● Data records
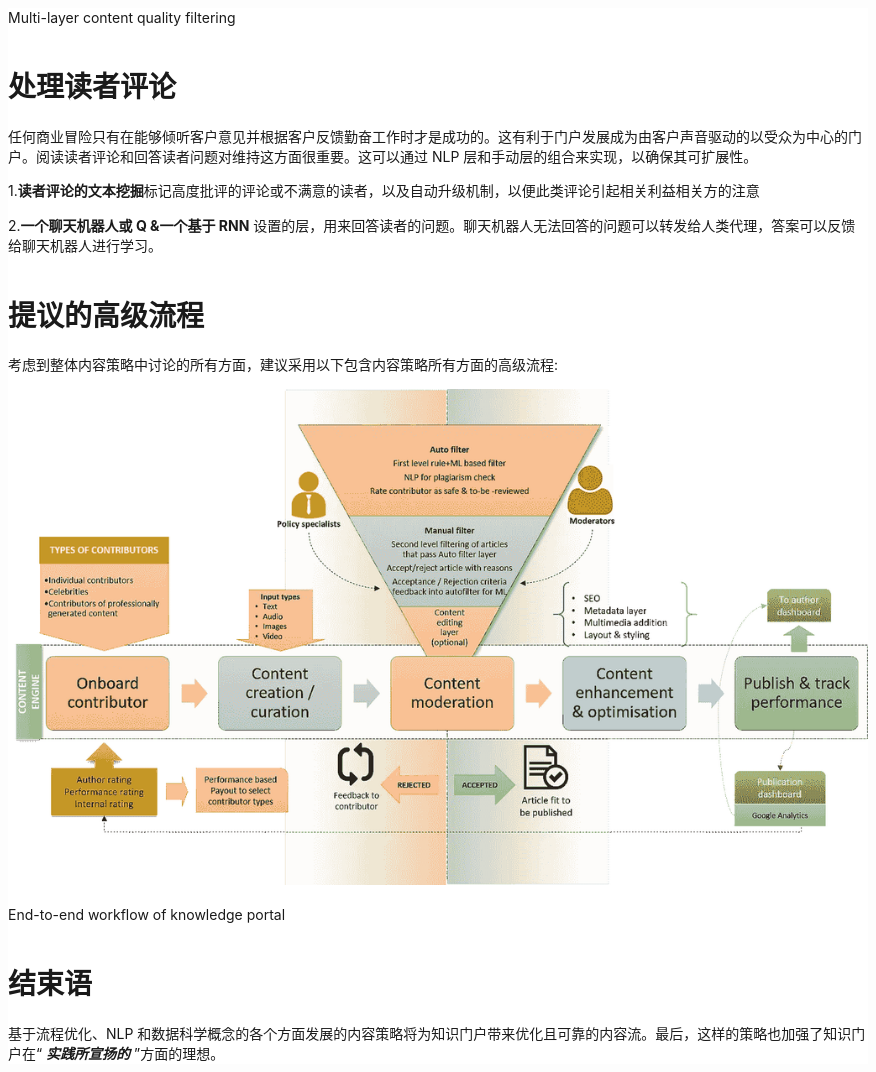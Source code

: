 Multi-layer content quality filtering

# 处理读者评论

任何商业冒险只有在能够倾听客户意见并根据客户反馈勤奋工作时才是成功的。这有利于门户发展成为由客户声音驱动的以受众为中心的门户。阅读读者评论和回答读者问题对维持这方面很重要。这可以通过 NLP 层和手动层的组合来实现，以确保其可扩展性。

1.**读者评论的文本挖掘**标记高度批评的评论或不满意的读者，以及自动升级机制，以便此类评论引起相关利益相关方的注意

2.**一个聊天机器人或 Q &一个基于 RNN** 设置的层，用来回答读者的问题。聊天机器人无法回答的问题可以转发给人类代理，答案可以反馈给聊天机器人进行学习。

# 提议的高级流程

考虑到整体内容策略中讨论的所有方面，建议采用以下包含内容策略所有方面的高级流程:

![](img/2fb8276c3a02348410ff379ceff198e3.png)

End-to-end workflow of knowledge portal

# 结束语

基于流程优化、NLP 和数据科学概念的各个方面发展的内容策略将为知识门户带来优化且可靠的内容流。最后，这样的策略也加强了知识门户在“ ***实践所宣扬的*** ”方面的理想。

● Task
Return all the records exactly. Skip the pictures.

● Result of this exercise
Source code

: Multi-layer content quality filtering

# 处理读者评论

任何商业冒险只有在能够倾听客户意见并根据客户反馈勤奋工作时才是成功的。这有利于门户发展成为由客户声音驱动的以受众为中心的门户。阅读读者评论和回答读者问题对维持这方面很重要。这可以通过 NLP 层和手动层的组合来实现，以确保其可扩展性。

1.**读者评论的文本挖掘**标记高度批评的评论或不满意的读者，以及自动升级机制，以便此类评论引起相关利益相关方的注意

2.**一个聊天机器人或 Q &一个基于 RNN** 设置的层，用来回答读者的问题。聊天机器人无法回答的问题可以转发给人类代理，答案可以反馈给聊天机器人进行学习。

# 提议的高级流程

考虑到整体内容策略中讨论的所有方面，建议采用以下包含内容策略所有方面的高级流程:

![](img/2fb8276c3a02348410ff379ceff198e3.png)

End-to-end workflow of knowledge portal

# 结束语

基于流程优化、NLP 和数据科学概念的各个方面发展的内容策略将为知识门户带来优化且可靠的内容流。最后，这样的策略也加强了知识门户在“ ***实践所宣扬的*** ”方面的理想。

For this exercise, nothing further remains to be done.